#### [Excerpts from a dataset]
****************************************

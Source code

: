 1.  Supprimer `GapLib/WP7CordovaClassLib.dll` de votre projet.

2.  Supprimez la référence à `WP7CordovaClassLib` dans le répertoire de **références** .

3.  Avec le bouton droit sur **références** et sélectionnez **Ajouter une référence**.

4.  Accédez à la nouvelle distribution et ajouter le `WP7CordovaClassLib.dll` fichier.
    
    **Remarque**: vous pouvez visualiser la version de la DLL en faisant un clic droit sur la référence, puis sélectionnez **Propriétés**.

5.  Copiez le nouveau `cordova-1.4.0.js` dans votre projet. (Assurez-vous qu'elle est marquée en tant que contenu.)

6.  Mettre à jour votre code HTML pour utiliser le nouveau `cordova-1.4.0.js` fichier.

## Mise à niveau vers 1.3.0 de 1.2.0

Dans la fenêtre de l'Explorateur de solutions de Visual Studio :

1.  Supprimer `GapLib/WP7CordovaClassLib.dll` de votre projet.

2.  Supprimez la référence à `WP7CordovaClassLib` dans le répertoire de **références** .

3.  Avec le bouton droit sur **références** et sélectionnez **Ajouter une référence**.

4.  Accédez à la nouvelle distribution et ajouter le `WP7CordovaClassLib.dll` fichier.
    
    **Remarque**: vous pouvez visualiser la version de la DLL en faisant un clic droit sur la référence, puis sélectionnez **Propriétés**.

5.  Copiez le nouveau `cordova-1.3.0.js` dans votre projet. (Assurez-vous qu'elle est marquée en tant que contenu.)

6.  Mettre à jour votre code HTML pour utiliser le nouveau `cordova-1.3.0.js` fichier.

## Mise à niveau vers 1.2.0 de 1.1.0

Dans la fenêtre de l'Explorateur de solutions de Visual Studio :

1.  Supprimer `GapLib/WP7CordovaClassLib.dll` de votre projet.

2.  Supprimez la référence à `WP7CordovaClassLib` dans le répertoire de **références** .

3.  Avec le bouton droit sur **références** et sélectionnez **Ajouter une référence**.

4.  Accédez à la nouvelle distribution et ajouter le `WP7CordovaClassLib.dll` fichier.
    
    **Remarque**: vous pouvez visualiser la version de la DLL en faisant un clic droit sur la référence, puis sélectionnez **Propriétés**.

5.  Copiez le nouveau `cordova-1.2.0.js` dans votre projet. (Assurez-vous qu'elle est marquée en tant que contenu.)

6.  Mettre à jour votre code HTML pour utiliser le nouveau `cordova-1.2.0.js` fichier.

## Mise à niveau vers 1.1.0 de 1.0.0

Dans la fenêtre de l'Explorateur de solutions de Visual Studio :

****************************************

#### [Work task]
Gather up, from the records above, each line where the word "HTML" appears.

#### [Output of the exercise]
6.  Mettre à jour votre code HTML pour utiliser le nouveau `cordova-1.4.0.js` fichier.
6.  Mettre à jour votre code HTML pour utiliser le nouveau `cordova-1.3.0.js` fichier.
6.  Mettre à jour votre code HTML pour utiliser le nouveau `cordova-1.2.0.js` fichier.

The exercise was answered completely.